I have only seen this when connected to the main SDC home page, not ever from the forums. So when I check the SDC main site, I just go in, look, then close the tab/window.

 

[a_lost_packet_]

I have only seen this when connected to the main SDC home page, not ever from the forums. So when I check the SDC main site, I just go in, look, then close the tab/window.

IIRC, the forums are hosted on separate servers. Also, there may be different marketers pushing ads on the forums than those on the main SDC site. Not sure how they have that set up.

 

[vogon13]

If the healthcare bill included a 250,000 person capacity ID theft/computer scammer prison complex in western North Dakota the bill would have passed a year ago.

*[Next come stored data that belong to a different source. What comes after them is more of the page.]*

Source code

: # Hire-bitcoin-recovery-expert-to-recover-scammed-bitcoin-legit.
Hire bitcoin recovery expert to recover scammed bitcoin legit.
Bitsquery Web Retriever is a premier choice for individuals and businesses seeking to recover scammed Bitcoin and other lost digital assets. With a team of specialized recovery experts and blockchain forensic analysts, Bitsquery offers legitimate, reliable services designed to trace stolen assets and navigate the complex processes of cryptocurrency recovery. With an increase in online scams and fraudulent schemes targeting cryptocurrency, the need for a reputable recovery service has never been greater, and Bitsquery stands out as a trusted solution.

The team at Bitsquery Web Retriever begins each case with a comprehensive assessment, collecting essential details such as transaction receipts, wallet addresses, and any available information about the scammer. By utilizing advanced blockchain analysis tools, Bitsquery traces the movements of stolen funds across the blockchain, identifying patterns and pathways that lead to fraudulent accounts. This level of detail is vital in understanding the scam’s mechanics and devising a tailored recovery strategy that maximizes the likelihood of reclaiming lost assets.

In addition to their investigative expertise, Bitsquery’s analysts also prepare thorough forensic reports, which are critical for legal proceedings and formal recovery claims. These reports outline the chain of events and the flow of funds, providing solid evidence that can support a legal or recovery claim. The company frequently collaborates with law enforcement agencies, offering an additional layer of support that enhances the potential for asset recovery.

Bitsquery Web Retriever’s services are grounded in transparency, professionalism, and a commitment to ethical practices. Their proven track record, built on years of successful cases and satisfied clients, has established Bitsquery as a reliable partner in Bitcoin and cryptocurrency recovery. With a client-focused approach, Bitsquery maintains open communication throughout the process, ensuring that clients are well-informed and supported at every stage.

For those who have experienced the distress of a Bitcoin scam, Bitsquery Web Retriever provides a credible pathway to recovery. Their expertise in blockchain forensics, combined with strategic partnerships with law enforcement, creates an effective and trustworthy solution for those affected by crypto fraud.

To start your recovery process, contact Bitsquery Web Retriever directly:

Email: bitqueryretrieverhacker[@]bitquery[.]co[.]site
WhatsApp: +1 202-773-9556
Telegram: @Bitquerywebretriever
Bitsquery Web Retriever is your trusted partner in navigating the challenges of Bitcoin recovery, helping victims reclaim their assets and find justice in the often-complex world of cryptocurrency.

And if the prison is too expensive, giving a few hundred of these creeps the needle would solve the problem too.


Anyone see in The Tudors the scene where one of King Henry the VIII's enemies is boiled alive ? ? ? ?

(The executioner inquiring about head first or not was a nice touch)



something to think about

 

[MeteorWayne]

Re: Space.com being attacked???

Just my 2 pfennig:

This has only happened to me when on the main SDC front page. I have never had it happen from the forum window which (as you can tell) is almost always open.